» Task to complete
Identify each line below that contains the word "linewidth", and copy it out.
──────── Data shown
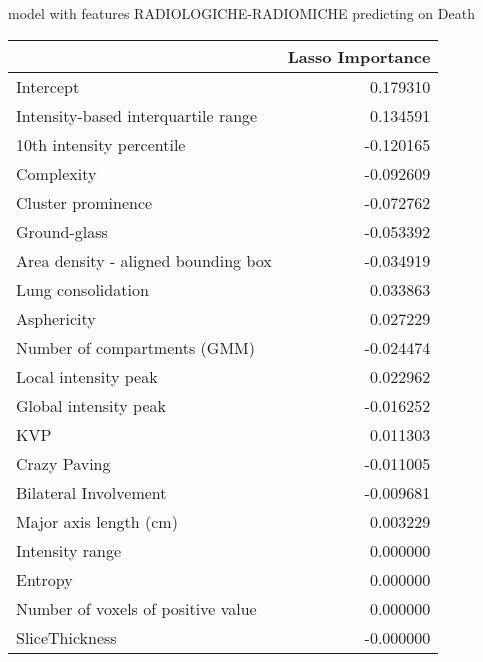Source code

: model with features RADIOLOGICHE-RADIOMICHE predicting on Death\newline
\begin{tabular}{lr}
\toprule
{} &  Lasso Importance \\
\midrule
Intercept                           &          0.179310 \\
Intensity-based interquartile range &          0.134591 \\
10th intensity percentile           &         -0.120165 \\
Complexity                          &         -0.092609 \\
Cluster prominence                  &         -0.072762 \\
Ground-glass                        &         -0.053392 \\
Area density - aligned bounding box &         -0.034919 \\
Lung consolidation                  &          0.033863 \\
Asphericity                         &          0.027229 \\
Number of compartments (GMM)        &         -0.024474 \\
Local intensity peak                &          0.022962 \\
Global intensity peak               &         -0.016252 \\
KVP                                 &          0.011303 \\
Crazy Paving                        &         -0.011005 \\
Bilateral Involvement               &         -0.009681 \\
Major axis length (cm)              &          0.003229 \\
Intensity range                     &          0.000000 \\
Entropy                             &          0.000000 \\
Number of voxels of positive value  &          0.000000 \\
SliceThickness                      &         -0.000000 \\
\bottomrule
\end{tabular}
────────────────
──────── Data shown
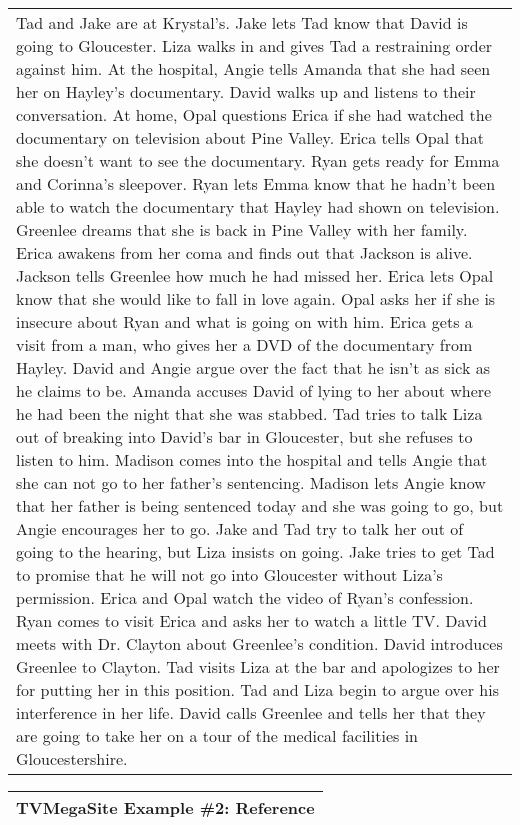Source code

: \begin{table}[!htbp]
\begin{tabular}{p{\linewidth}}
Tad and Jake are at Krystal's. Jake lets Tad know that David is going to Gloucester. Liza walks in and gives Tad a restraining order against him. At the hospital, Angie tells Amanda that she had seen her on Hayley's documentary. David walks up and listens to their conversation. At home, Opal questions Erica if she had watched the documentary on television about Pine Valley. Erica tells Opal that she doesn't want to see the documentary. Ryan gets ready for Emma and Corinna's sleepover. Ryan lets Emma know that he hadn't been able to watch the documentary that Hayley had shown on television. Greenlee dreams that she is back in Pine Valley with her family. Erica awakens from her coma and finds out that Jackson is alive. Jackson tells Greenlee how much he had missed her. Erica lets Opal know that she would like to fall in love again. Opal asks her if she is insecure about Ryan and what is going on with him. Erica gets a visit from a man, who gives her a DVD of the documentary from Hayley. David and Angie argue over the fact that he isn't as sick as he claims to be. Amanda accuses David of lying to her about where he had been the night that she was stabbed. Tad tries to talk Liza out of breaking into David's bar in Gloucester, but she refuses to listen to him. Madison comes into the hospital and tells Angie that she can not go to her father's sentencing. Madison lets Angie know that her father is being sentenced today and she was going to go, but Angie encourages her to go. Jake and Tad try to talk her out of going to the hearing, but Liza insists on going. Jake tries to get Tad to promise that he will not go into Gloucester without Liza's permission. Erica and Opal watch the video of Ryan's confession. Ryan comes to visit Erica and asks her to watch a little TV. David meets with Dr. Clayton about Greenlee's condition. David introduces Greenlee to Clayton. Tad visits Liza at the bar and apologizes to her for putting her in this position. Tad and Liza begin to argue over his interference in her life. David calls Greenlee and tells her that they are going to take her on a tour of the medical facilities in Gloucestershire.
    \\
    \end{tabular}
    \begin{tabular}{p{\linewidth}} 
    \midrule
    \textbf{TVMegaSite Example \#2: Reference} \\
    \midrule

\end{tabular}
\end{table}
────────────────
» Response for this exercise
\begin{tabular}{p{\linewidth}}
    \begin{tabular}{p{\linewidth}} 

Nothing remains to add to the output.